In short, learn and do more with C# and Java (in that order, there are a glut of Java programmers in this area but your mileage may vary).

I went through something similar almost 30 years ago, having a near nervous breakdown that had me on short term disability for months. Why? Well, when you're in a company with 80,000 employees and yours is the only cost center losing money, well, the managers are going to be quick to blame the programmers. And when you're 18 years old, you don't have a lot to fight back with.

Pay yourself first. Start finding a better situation. It'll be harder now than it normally is because of the economy but, in the long run, you'll be far better off. Consider it an investment in yourself.

One other thing to consider is to sit back and ask yourself if you enjoy what it is you're supposed to be doing. Do you like programming? Do you prefer doing QA? What don't you like? Then orient your plans according to the answers.

I've been through a couple of rough patches in my career and managed to survive reasonably well. I could have been further advanced than I am now but made conscious choices that I didn't want to do those kinds of jobs. I can't count the number of times I've looked at my boss and said "I don't want your job".

Like my grandfather said. Find something you love doing. Then find a way to make money at it.

[+1] [2008-10-21 06:19:42] Mark Bessey

Based on the people I've had to interview over the last few years, it sounds like you're solidly past the "junior" level. Don't sell yourself short. One way to get the experience you want while still being productive at your current job is to introduce new tools into your current environment.

You're in QA, right? Do you have a system for reporting test results online? Maybe you could write one. There must be something you need to make your job easier, or to automate parts of it that you don't like doing manually.

I'm not past the junior level for what I want to do. I've basically no experience in .Net. As for QA, I'm out of that now - I was only there for about a month before the stress leave. Previously, I was a tester/bug fixer on a migration project. I wrote a bad sh script to automate some stuff though. - AgentConundrum
I think I'm not making my point well enough. You have close to zero experience in .Net right now, but with relatively little effort, I think you can learn "enough" to get an entry-level job.
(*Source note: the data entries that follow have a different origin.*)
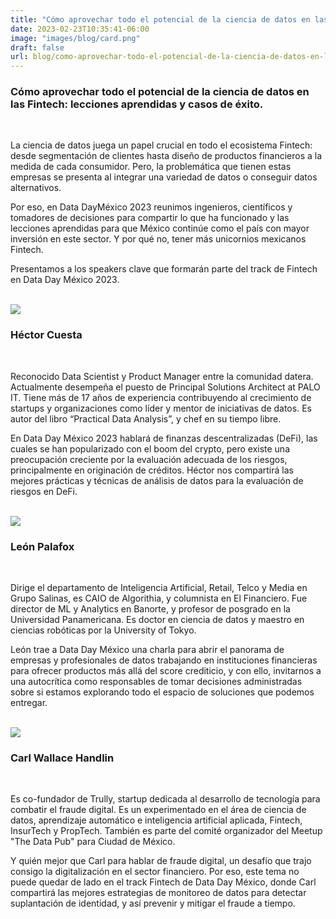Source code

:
 ```yaml
---
title: "Cómo aprovechar todo el potencial de la ciencia de datos en las Fintech: lecciones aprendidas y casos de éxito"
date: 2023-02-23T10:35:41-06:00
image: "images/blog/card.png" 
draft: false
url: blog/como-aprovechar-todo-el-potencial-de-la-ciencia-de-datos-en-las-fintech
---
```


### Cómo aprovechar todo el potencial de la ciencia de datos en las Fintech: lecciones aprendidas y casos de éxito.
<br>

La ciencia de datos juega un papel crucial en todo el ecosistema Fintech: desde segmentación de clientes hasta diseño de productos financieros a la medida de cada consumidor. Pero, la problemática que tienen estas empresas se presenta al integrar una variedad de datos o conseguir datos alternativos.

Por eso, en Data DayMéxico 2023 reunimos ingenieros, científicos y tomadores de decisiones para compartir lo que ha funcionado y las lecciones aprendidas para que México continúe como el país con mayor inversión en este sector. Y por qué no, tener más unicornios mexicanos Fintech.

Presentamos a los speakers clave que formarán parte del track de Fintech en Data Day México 2023.

<br>

<img src="/dataday/images/blog/speakers/hector-cuesta.png" class="img-fluid mx-auto d-block" >
<br>

<h3 class="text-center">Héctor Cuesta</h3>

<br>


Reconocido Data Scientist y Product Manager entre la comunidad datera. Actualmente desempeña el puesto de Principal Solutions Architect at PALO IT. Tiene más de 17 años de experiencia contribuyendo al crecimiento de startups y organizaciones como líder y mentor de iniciativas de datos. Es autor del libro “Practical Data Analysis”, y chef en su tiempo libre.

En Data Day México 2023 hablará de finanzas descentralizadas (DeFi), las cuales se han popularizado con el boom del crypto, pero existe una preocupación creciente por la evaluación adecuada de los riesgos, principalmente en originación de créditos. Héctor nos compartirá las mejores prácticas y técnicas de análisis de datos para la evaluación de riesgos en DeFi.

<br>
<img src="/dataday/images/blog/speakers/leon-palafox.png" class="img-fluid mx-auto d-block" >
<br>

<h3 class="text-center">León Palafox</h3>

<br>

Dirige el departamento de Inteligencia Artificial, Retail, Telco y Media en Grupo Salinas,  es CAIO de Algorithia, y columnista en El Financiero. Fue director de ML y Analytics en Banorte, y profesor de posgrado en la Universidad Panamericana. Es doctor en ciencia de datos y maestro en ciencias robóticas por la University of Tokyo.

León trae a Data Day México una charla para abrir el panorama de empresas y profesionales de datos trabajando en instituciones financieras para ofrecer productos más allá del score crediticio, y con ello, invitarnos a una autocrítica como responsables de tomar decisiones administradas sobre si estamos explorando todo el espacio de soluciones que podemos entregar.

<br>
<img src="/dataday/images/blog/speakers/carl-wallace.png" class="img-fluid mx-auto d-block" >
<br>

<h3 class="text-center">Carl Wallace Handlin</h3>

<br>

Es co-fundador de Trully, startup dedicada al desarrollo de tecnología para combatir el fraude digital. Es un experimentado en el área de ciencia de datos, aprendizaje automático e inteligencia artificial aplicada, Fintech, InsurTech y PropTech. También es parte del comité organizador del Meetup "The Data Pub" para Ciudad de México.

Y quién mejor que Carl para hablar de fraude digital, un desafío que trajo consigo la digitalización en el sector financiero. Por eso, este tema no puede quedar de lado en el track Fintech de Data Day México, donde Carl compartirá las mejores estrategias de monitoreo de datos para detectar suplantación de identidad, y así prevenir y mitigar el fraude a tiempo.
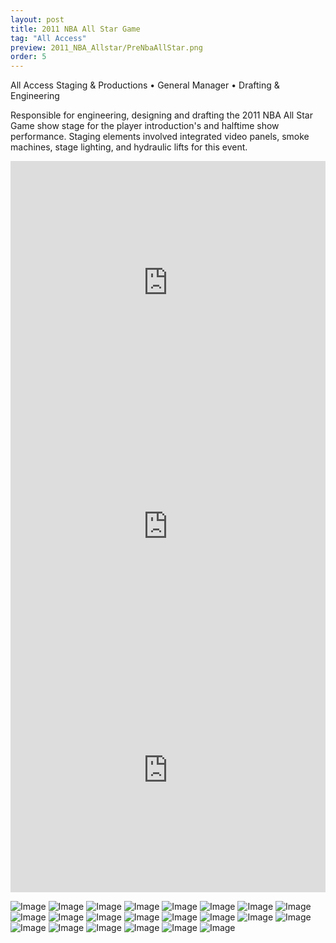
 ```yaml
---
layout: post
title: 2011 NBA All Star Game
tag: "All Access"
preview: 2011_NBA_Allstar/PreNbaAllStar.png
order: 5
---
```

All Access Staging & Productions • General Manager • Drafting & Engineering

Responsible for engineering, designing and drafting the 2011 NBA All Star Game show stage for the player introduction's and halftime show performance. Staging elements involved integrated video panels, smoke machines, stage lighting, and hydraulic lifts for this event.

<div class="video-container"><iframe src="https://www.youtube.com/embed/aBmU7m_dy88?showinfo=0&rel=0" allowfullscreen="" frameborder="0" width="100%" height="390"></iframe></div>
<div class="video-container"><iframe src="https://www.youtube.com/embed/6jlKv8lBW90?showinfo=0&rel=0" allowfullscreen="" frameborder="0" width="100%" height="390"></iframe></div>
<div class="video-container"><iframe src="https://www.youtube.com/embed/phq0ZF5Epw0?showinfo=0&rel=0" allowfullscreen="" frameborder="0" width="100%" height="390"></iframe></div>

![Image](NbaAllStar1.png)
![Image](NbaAllStar2.png)
![Image](NbaAllStar3.png)
![Image](NbaAllStar4.png)
![Image](NbaAllStar5.png)
![Image](NbaAllStar6.png)
![Image](NbaAllStar7.png)
![Image](NbaAllStar11.png)
![Image](NbaAllStar12.png)
![Image](NbaAllStar13.png)
![Image](NbaAllStar14.png)
![Image](NbaAllStar15.png)
![Image](NbaAllStar16.png)
![Image](NbaAllStar17.png)
![Image](NbaAllStar18.png)
![Image](NbaAllStar19.png)
![Image](NbaAllStar20.png)
![Image](NbaAllStar21.png)
![Image](NbaAllStar22.png)
![Image](NbaAllStar23.png)
![Image](NbaAllStar24.png)
![Image](NbaAllStar25.png)

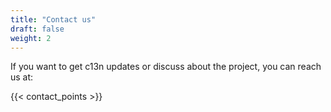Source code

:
 ```yaml
---
title: "Contact us"
draft: false
weight: 2
---
```



If you want to get c13n updates or discuss about the project, you can reach us at: 

{{< contact_points >}}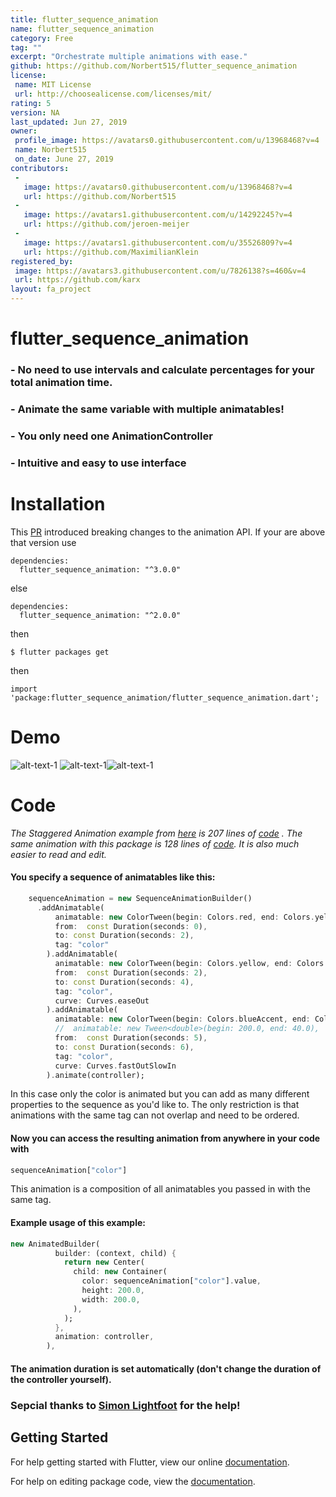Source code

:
 ```yaml
---
title: flutter_sequence_animation
name: flutter_sequence_animation
category: Free
tag: ""
excerpt: "Orchestrate multiple animations with ease."
github: https://github.com/Norbert515/flutter_sequence_animation
license:
 name: MIT License
 url: http://choosealicense.com/licenses/mit/
rating: 5
version: NA
last_updated: Jun 27, 2019
owner:
 profile_image: https://avatars0.githubusercontent.com/u/13968468?v=4
 name: Norbert515
 on_date: June 27, 2019
contributors:
 -
   image: https://avatars0.githubusercontent.com/u/13968468?v=4
   url: https://github.com/Norbert515
 -
   image: https://avatars1.githubusercontent.com/u/14292245?v=4
   url: https://github.com/jeroen-meijer
 -
   image: https://avatars1.githubusercontent.com/u/35526809?v=4
   url: https://github.com/MaximilianKlein
registered_by:
 image: https://avatars3.githubusercontent.com/u/7826138?s=460&v=4
 url: https://github.com/karx
layout: fa_project
---
```

# flutter_sequence_animation

### - No need to use intervals and calculate percentages for your total animation time. 
### - Animate the same variable with multiple animatables!
### - You only need one AnimationController
### - Intuitive and easy to use interface

# Installation

This [PR](https://github.com/flutter/flutter/pull/21540) introduced breaking changes to the animation
API. If your are above that version use 

```
dependencies:
  flutter_sequence_animation: "^3.0.0"
```
else
```
dependencies:
  flutter_sequence_animation: "^2.0.0"
```

then
```
$ flutter packages get
```
then
```
import 'package:flutter_sequence_animation/flutter_sequence_animation.dart';
```

# Demo

![alt-text-1](assets/colors.gif "title-1") ![alt-text-1](assets/size.gif "title-1")![alt-text-1](assets/staggered.gif "title-1")

# Code

_The Staggered Animation example from [here](https://flutter.io/animations/staggered-animations/) is
207 lines of [code](https://raw.githubusercontent.com/flutter/website/master/_includes/code/animation/basic_staggered_animation/main.dart) .
The same animation with this package is 128 lines of [code](https://github.com/Norbert515/flutter_sequence_animation/blob/master/example/lib/staggered_animation_replication.dart).
It is also much easier to read and edit._

#### You specify a sequence of animatables like this:
``` dart
    sequenceAnimation = new SequenceAnimationBuilder()
      .addAnimatable(
          animatable: new ColorTween(begin: Colors.red, end: Colors.yellow),
          from:  const Duration(seconds: 0),
          to: const Duration(seconds: 2),
          tag: "color"
        ).addAnimatable(
          animatable: new ColorTween(begin: Colors.yellow, end: Colors.blueAccent),
          from:  const Duration(seconds: 2),
          to: const Duration(seconds: 4),
          tag: "color",
          curve: Curves.easeOut
        ).addAnimatable(
          animatable: new ColorTween(begin: Colors.blueAccent, end: Colors.pink),
          //  animatable: new Tween<double>(begin: 200.0, end: 40.0),
          from:  const Duration(seconds: 5),
          to: const Duration(seconds: 6),
          tag: "color",
          curve: Curves.fastOutSlowIn
        ).animate(controller);
```
In this case only the color is animated but you can add as many different properties to the sequence as you'd like to.
The only restriction is that animations with the same tag can not overlap and need to be ordered.

#### Now you can access the resulting animation from anywhere in your code with
```dart
sequenceAnimation["color"]
```
This animation is a composition of all animatables you passed in with the same tag.

#### Example usage of this example:
```dart
new AnimatedBuilder(
          builder: (context, child) {
            return new Center(
              child: new Container(
                color: sequenceAnimation["color"].value,
                height: 200.0,
                width: 200.0,
              ),
            );
          },
          animation: controller,
        ),
```

#### The animation duration is set automatically (don't change the duration of the controller yourself).

### Sepcial thanks to [Simon Lightfoot](https://github.com/slightfoot) for the help!


## Getting Started

For help getting started with Flutter, view our online [documentation](https://flutter.io/).

For help on editing package code, view the [documentation](https://flutter.io/developing-packages/).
If you've had any ability to program, then a change of language should be no big deal. - Mark Bessey
[0] [2010-01-03 08:31:34] Noufal Ibrahim

Realising your situation in such concrete terms when you're just 23 is a huge sign of good things to come. From what I can tell, you've pretty much pinned down all the problems in your current situation and you've lived through them. That makes you enormously stronger and able to judge new gigs very well. Dwell a little on your positives as one of the other answers has suggested and prepare a good resume. I'm sure you can get your career back on the road. I came to a similar realisation after I burned out quite a few of my best years and had to really struggle to get my career back on track.

Also, a bit of soul searching and career counselling regarding your true calling might not be out of place. I don't know your personally so I can't suggest anything and from what I've read, I think your depressive state is purely from your job but asking a professional for some help on whether you should shift careers is not a bad idea.

[0] [2008-10-21 18:20:39] JB King

While you could try to salvage your career, I think my suggestion would be to list what technical and non-technical skills have you developed in your years of work and recognize that you do have some experience and may have a better background than you think to be a developer. If you can find bugs and fix them, this could take you a long way to getting in the door at some places.

I wouldn't give up. However, I would seriously think about what you do and don't like about your current job, what you would like in a future job and then find some recruiters that could have those kinds of jobs to fill. Are you looking on sites like Workopolis and Monster for the recruiting companies to use? That may be a good starting point.